[Saved data entries]

===============

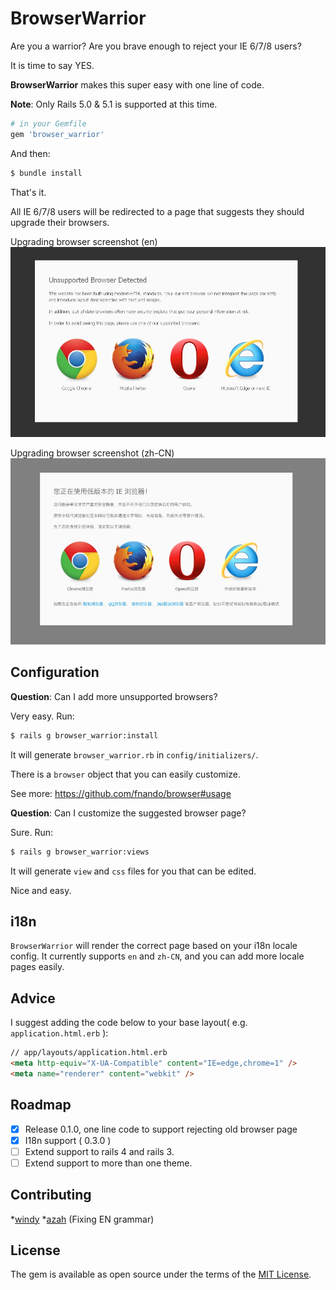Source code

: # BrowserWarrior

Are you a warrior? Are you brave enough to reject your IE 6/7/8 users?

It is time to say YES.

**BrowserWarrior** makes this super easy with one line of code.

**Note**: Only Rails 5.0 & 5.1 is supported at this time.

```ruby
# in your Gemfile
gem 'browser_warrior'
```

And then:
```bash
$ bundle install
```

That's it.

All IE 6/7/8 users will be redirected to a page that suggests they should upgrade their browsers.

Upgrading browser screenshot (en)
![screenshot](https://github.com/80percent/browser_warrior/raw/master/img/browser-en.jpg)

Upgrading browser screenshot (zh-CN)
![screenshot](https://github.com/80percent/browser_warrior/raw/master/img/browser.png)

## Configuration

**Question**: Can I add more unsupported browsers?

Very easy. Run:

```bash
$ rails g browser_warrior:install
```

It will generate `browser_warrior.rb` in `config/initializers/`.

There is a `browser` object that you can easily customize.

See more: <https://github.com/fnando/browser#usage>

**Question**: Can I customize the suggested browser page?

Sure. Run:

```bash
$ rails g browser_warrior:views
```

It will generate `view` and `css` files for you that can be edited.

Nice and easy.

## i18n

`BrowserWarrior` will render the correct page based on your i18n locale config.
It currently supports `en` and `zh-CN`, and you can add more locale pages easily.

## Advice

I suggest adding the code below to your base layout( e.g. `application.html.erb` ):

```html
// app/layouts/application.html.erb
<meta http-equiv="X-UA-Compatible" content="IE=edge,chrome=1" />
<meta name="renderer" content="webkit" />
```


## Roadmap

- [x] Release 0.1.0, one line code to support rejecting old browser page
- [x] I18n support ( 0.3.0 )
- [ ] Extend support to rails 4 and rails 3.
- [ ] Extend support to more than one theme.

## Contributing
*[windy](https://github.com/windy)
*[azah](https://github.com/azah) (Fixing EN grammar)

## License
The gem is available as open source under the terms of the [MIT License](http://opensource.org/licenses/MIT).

===============

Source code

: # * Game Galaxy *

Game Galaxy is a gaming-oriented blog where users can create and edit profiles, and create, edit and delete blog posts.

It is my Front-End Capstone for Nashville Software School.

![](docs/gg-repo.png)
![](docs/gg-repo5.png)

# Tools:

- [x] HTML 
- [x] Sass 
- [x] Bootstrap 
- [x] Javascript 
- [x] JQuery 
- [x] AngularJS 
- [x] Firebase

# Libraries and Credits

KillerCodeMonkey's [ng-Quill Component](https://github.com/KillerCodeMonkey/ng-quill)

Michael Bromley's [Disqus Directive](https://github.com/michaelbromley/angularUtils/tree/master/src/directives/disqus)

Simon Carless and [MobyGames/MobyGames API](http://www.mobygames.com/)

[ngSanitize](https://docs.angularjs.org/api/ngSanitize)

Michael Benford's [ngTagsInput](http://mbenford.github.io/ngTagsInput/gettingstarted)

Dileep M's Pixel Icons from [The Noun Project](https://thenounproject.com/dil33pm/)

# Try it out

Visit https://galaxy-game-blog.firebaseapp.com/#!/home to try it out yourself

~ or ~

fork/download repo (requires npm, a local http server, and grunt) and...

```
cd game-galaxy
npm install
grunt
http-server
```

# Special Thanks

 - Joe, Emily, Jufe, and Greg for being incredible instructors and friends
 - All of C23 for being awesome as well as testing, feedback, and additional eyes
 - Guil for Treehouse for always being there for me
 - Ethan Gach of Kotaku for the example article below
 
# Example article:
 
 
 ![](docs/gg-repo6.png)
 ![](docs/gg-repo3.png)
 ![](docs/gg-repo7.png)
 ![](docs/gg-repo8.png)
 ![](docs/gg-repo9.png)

===============

What you have to do:
After locating the line with "## Contributing" above, return that line and every later line through the one with "The gem is available", word for word and with nothing else.

Answer area:
## Contributing
*[windy](https://github.com/windy)
*[azah](https://github.com/azah) (Fixing EN grammar)

## License
The gem is available as open source under the terms of the [MIT License](http://opensource.org/licenses/MIT).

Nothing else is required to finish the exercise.